The entries below are to be repeated exactly, with the pictures left out.
[[ Stored data, beginning ]]
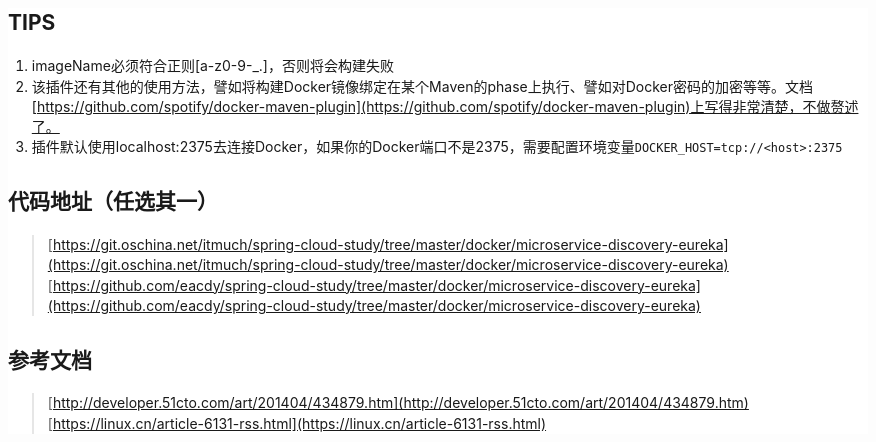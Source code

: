 



## TIPS

1. imageName必须符合正则[a-z0-9-_.]，否则将会构建失败
2. 该插件还有其他的使用方法，譬如将构建Docker镜像绑定在某个Maven的phase上执行、譬如对Docker密码的加密等等。文档[https://github.com/spotify/docker-maven-plugin](https://github.com/spotify/docker-maven-plugin)上写得非常清楚，不做赘述了。
3. 插件默认使用localhost:2375去连接Docker，如果你的Docker端口不是2375，需要配置环境变量`DOCKER_HOST=tcp://<host>:2375`




## 代码地址（任选其一）

> [https://git.oschina.net/itmuch/spring-cloud-study/tree/master/docker/microservice-discovery-eureka](https://git.oschina.net/itmuch/spring-cloud-study/tree/master/docker/microservice-discovery-eureka)
> [https://github.com/eacdy/spring-cloud-study/tree/master/docker/microservice-discovery-eureka](https://github.com/eacdy/spring-cloud-study/tree/master/docker/microservice-discovery-eureka)



## 参考文档

>  [http://developer.51cto.com/art/201404/434879.htm](http://developer.51cto.com/art/201404/434879.htm)
>  [https://linux.cn/article-6131-rss.html](https://linux.cn/article-6131-rss.html)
[[ Stored data, end ]]
Final answer:
Source code

: 



## TIPS

1. imageName必须符合正则[a-z0-9-_.]，否则将会构建失败
2. 该插件还有其他的使用方法，譬如将构建Docker镜像绑定在某个Maven的phase上执行、譬如对Docker密码的加密等等。文档[https://github.com/spotify/docker-maven-plugin](https://github.com/spotify/docker-maven-plugin)上写得非常清楚，不做赘述了。
3. 插件默认使用localhost:2375去连接Docker，如果你的Docker端口不是2375，需要配置环境变量`DOCKER_HOST=tcp://<host>:2375`




## 代码地址（任选其一）

> [https://git.oschina.net/itmuch/spring-cloud-study/tree/master/docker/microservice-discovery-eureka](https://git.oschina.net/itmuch/spring-cloud-study/tree/master/docker/microservice-discovery-eureka)
> [https://github.com/eacdy/spring-cloud-study/tree/master/docker/microservice-discovery-eureka](https://github.com/eacdy/spring-cloud-study/tree/master/docker/microservice-discovery-eureka)



## 参考文档

>  [http://developer.51cto.com/art/201404/434879.htm](http://developer.51cto.com/art/201404/434879.htm)
>  [https://linux.cn/article-6131-rss.html](https://linux.cn/article-6131-rss.html)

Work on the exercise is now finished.